Ken
Ken

Reputation: 33

HBase HMaster fails to start due to Zookeeper UnknownHostException

Running HBase 2.0.4 with Hadoop 2.8.5 on Centos 7, with 1 Master node, 4 Slave nodes. I've tried the same setup with HBase 2.1.3, and the same problem occurs.

The HMaster fails to start due to Zookeeper not resolving HRegionservers, as seen from this error log.
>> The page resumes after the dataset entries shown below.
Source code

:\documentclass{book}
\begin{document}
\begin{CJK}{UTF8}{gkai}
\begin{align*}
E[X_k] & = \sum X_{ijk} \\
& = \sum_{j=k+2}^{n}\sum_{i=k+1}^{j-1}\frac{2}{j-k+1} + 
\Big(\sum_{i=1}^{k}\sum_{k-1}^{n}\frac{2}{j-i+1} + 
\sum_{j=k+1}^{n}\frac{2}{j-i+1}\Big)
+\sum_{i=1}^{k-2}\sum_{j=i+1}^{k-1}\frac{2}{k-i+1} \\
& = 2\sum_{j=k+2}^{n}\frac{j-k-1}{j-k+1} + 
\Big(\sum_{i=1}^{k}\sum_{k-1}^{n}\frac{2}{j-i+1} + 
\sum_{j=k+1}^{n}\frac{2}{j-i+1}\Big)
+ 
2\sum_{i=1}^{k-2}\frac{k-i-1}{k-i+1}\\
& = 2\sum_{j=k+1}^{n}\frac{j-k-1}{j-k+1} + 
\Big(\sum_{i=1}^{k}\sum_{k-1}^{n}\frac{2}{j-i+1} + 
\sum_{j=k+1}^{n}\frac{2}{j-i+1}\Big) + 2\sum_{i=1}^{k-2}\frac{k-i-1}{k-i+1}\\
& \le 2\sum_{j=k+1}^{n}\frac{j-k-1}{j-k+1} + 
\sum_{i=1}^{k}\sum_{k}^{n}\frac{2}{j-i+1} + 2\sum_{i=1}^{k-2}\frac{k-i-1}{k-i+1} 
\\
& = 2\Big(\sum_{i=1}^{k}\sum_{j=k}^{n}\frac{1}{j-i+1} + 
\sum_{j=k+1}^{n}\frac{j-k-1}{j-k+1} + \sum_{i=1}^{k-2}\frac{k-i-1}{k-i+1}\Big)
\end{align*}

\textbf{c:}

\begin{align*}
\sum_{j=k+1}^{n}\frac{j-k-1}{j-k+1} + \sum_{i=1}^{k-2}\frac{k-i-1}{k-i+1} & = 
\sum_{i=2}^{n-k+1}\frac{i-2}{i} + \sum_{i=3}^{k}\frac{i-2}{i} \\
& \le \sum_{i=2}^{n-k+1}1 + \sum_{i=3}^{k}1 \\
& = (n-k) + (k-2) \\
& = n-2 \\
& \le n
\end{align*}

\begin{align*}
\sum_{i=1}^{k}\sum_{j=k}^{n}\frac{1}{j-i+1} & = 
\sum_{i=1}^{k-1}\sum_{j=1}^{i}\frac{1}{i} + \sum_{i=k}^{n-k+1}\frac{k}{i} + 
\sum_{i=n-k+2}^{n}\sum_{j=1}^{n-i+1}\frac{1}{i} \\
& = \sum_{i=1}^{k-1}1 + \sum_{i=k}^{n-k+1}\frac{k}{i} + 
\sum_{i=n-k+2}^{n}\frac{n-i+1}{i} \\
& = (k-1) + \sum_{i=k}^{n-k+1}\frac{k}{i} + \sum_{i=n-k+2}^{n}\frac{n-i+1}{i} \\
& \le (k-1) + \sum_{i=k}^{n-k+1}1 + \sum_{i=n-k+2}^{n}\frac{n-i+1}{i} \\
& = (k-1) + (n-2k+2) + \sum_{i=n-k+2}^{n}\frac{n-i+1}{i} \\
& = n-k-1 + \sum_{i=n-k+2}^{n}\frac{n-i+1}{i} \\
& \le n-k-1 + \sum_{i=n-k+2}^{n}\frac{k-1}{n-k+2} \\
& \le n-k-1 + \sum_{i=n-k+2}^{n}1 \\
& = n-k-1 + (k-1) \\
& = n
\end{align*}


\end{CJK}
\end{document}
2019-03-29 13:58:34,961 INFO  [main] zookeeper.ZooKeeper: Initiating client connection, connectString=node0.ken:2181, node1.ken:2181, node2.ken:2181, node3.ken:2181, node4.ken:21
81 sessionTimeout=90000 watcher=org.apache.hadoop.hbase.zookeeper.PendingWatcher@165e389b
2019-03-29 13:58:34,965 WARN  [main] zookeeper.RecoverableZooKeeper: Unable to create ZooKeeper Connection
java.net.UnknownHostException:  node1.ken: Name or service not known
        at java.net.Inet6AddressImpl.lookupAllHostAddr(Native Method)
        at java.net.InetAddress$2.lookupAllHostAddr(InetAddress.java:929)
        at java.net.InetAddress.getAddressesFromNameService(InetAddress.java:1324)
        at java.net.InetAddress.getAllByName0(InetAddress.java:1277)
        at java.net.InetAddress.getAllByName(InetAddress.java:1193)
        at java.net.InetAddress.getAllByName(InetAddress.java:1127)
        at org.apache.zookeeper.client.StaticHostProvider.<init>(StaticHostProvider.java:61)
        at org.apache.zookeeper.ZooKeeper.<init>(ZooKeeper.java:445)
        at org.apache.zookeeper.ZooKeeper.<init>(ZooKeeper.java:380)
        at org.apache.hadoop.hbase.zookeeper.RecoverableZooKeeper.checkZk(RecoverableZooKeeper.java:131)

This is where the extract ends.